[[ PROVIDED DATA open ]]

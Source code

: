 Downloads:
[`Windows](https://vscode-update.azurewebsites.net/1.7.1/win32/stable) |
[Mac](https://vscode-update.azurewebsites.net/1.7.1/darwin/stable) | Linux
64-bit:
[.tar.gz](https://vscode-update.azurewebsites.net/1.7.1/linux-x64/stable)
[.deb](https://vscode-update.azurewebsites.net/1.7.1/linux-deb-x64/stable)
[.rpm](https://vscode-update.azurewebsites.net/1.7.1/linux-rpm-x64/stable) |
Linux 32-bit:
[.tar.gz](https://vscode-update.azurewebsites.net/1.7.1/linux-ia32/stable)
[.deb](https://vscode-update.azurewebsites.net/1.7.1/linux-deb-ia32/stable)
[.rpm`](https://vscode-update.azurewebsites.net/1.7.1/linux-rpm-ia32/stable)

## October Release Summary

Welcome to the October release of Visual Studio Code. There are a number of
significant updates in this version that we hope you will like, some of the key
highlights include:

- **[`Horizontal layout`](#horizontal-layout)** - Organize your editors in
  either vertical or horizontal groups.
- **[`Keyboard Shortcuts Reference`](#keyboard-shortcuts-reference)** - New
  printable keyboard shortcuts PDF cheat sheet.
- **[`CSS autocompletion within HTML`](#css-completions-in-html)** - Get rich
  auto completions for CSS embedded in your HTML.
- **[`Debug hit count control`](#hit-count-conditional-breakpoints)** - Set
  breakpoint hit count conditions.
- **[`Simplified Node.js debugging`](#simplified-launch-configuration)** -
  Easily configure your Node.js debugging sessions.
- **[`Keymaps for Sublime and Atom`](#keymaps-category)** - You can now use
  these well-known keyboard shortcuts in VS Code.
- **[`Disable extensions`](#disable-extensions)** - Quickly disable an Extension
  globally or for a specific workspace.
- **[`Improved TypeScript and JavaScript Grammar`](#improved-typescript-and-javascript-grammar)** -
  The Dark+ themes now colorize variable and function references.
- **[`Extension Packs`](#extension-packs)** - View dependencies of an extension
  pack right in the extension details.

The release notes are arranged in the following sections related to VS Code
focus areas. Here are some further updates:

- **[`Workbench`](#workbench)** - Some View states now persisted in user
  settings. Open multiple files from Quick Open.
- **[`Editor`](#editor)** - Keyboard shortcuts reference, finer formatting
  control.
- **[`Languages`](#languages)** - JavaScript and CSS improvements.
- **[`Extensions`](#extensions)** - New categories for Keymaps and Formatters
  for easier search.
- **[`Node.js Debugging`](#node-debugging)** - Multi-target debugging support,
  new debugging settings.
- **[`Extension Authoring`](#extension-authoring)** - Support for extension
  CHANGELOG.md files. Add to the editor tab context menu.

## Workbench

[[ PROVIDED DATA closed ]]

EXERCISE INSTRUCTIONS: With "control" as the search string, filter the records and return each line that has it.

EXERCISE RESPONSE:
- **[`Debug hit count control`](#hit-count-conditional-breakpoints)** - Set
  control.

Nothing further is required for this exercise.